Una tale impostazione valorizza una poetica di carattere “realistico”, non nel senso che ricerca una rappresentazione paura e semplice della realtà, non nel senso puro e semplice che si attiene alla cronaca, ma chesi presenta come espressione di una persona, unica e uguale agli altri, che percepisce, vive e comunica la propria condizione a sé e agli altri attraverso uno strumento, il linguaggio poetico, che è unico e comune.
In secondo luogo, nel concetto di “personalismo” non ci si limita alla muta descrizione di un evento interno e esterno, ma va compresa l’apertura alla ricerca, all’interrogazione, al senso dell’esistere personale e universale. Pertanto, il reale “detto” significa se stesso e altro. Il valore della poesia consiste appunto nel trovare un modo di comunicazione che è contemporaneamente ciò che è e ciò che significa, cui di cui è segno.

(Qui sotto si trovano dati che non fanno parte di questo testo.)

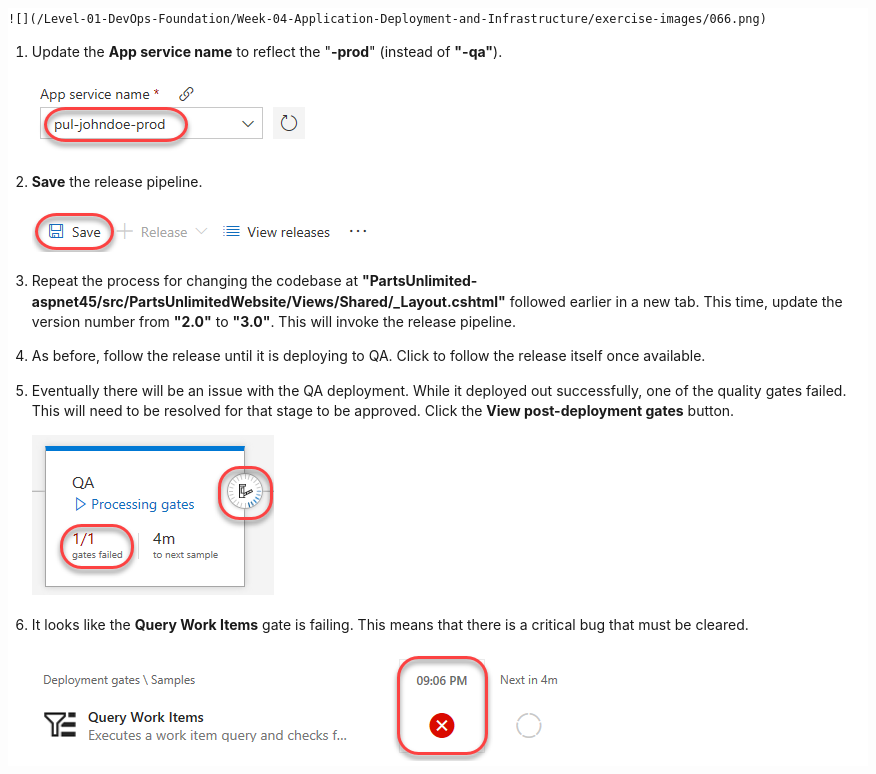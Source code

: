     ![](/Level-01-DevOps-Foundation/Week-04-Application-Deployment-and-Infrastructure/exercise-images/066.png)

1. Update the **App service name** to reflect the "**-prod**" (instead of **"-qa"**).

    ![](/Level-01-DevOps-Foundation/Week-04-Application-Deployment-and-Infrastructure/exercise-images/067.png)

1. **Save** the release pipeline.

    ![](/Level-01-DevOps-Foundation/Week-04-Application-Deployment-and-Infrastructure/exercise-images/068.png)

1. Repeat the process for changing the codebase at **"PartsUnlimited-aspnet45/src/PartsUnlimitedWebsite/Views/Shared/_Layout.cshtml"** followed earlier in a new tab. This time, update the version number from **"2.0"** to **"3.0"**. This will invoke the release pipeline.

1. As before, follow the release until it is deploying to QA. Click to follow the release itself once available.

1. Eventually there will be an issue with the QA deployment. While it deployed out successfully, one of the quality gates failed. This will need to be resolved for that stage to be approved. Click the **View post-deployment gates** button.

    ![](/Level-01-DevOps-Foundation/Week-04-Application-Deployment-and-Infrastructure/exercise-images/069.png)

1. It looks like the **Query Work Items** gate is failing. This means that there is a critical bug that must be cleared.

    ![](/Level-01-DevOps-Foundation/Week-04-Application-Deployment-and-Infrastructure/exercise-images/070.png)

Se il concetto di una persona, che nel suo essere è contemporaneamente individuo e società, è l’elemento che sorregge l’intero edificio concettuale, poetico e critico ne deriva che la poesia, come l’essere umano, è storia, tradizione, cultura, interpretazione del mondo, esistenza, e contemporaneamente innovazione, originalità, aspirazione, speranza, proiezione nel futuro.
“Dire” la persona comporta “dire” sinergicamente il suo duplice irriducibile, contraddittorio e incoerente aspetto, il quale soltanto dall’arte può essere rappresentato e non dalle scienze, dalla filosofia né da ogni sapere categorizzato. Il volto autentico di un’epoca va ricercato unicamente nell’arte, perché solo nell’arte l’uomo può esprimere tutto se stesso. Il modo in cui l’artista si esprime, poi, non può essere rigidamente determinato, ma va lasciato alla grandezza del singolo e va valutato unicamente in base ai risultati, talvolta anche a distanza di secoli. Come si vede, non sono prese in considerazioni le categorie del bello o del brutto né della perfezione o dell’imperfezione, ma si opera riferimento al modo più autentico di espressione che va cercato soltanto nell’originalità dell’autore stesso, senza confondere originalità con superficialità o artifizio. Lo stile, pertanto, va considerato strumento e non fine, e si invera soltanto in rapporto alla rappresentazione, come strumento descrivibile e catalogabile e formalizzabile soltanto a posteriori, cioè dopo che l’opera è stata realizzata, per il fatto che l’istanza realistica personalista non è mimesi pura e semplice dell’esistente, ma riproduzione viva e palpitante dell’esistente.